AIM OF THE EXERCISE = Return, from the material below, each line in which "that" occurs.

========================================

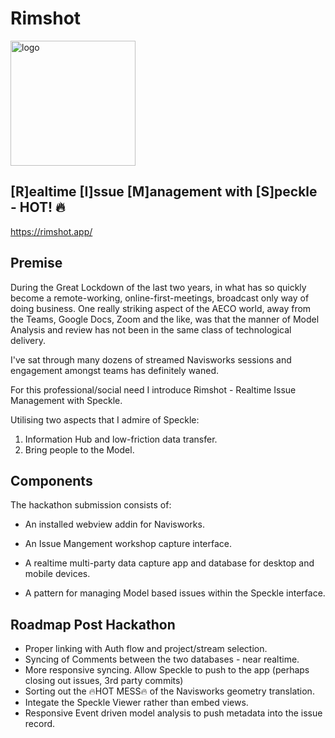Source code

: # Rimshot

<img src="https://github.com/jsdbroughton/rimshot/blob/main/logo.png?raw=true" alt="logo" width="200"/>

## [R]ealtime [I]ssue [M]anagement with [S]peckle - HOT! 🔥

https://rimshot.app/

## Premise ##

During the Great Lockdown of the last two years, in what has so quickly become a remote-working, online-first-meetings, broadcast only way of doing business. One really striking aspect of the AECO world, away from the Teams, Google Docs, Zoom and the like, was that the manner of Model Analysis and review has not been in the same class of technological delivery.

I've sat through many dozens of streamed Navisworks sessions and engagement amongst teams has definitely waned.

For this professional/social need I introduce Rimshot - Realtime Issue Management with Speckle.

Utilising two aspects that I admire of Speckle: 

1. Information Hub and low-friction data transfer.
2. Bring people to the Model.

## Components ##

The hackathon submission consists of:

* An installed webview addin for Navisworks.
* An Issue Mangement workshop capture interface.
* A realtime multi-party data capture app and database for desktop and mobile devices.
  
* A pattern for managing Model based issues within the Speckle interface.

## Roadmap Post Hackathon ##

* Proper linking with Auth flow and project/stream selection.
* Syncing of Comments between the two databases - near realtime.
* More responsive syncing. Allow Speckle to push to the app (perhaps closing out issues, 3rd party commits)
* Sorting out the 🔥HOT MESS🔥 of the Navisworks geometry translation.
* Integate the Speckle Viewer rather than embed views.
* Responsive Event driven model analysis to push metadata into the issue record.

========================================

PROBLEM SOLUTION =
During the Great Lockdown of the last two years, in what has so quickly become a remote-working, online-first-meetings, broadcast only way of doing business. One really striking aspect of the AECO world, away from the Teams, Google Docs, Zoom and the like, was that the manner of Model Analysis and review has not been in the same class of technological delivery.
Utilising two aspects that I admire of Speckle: 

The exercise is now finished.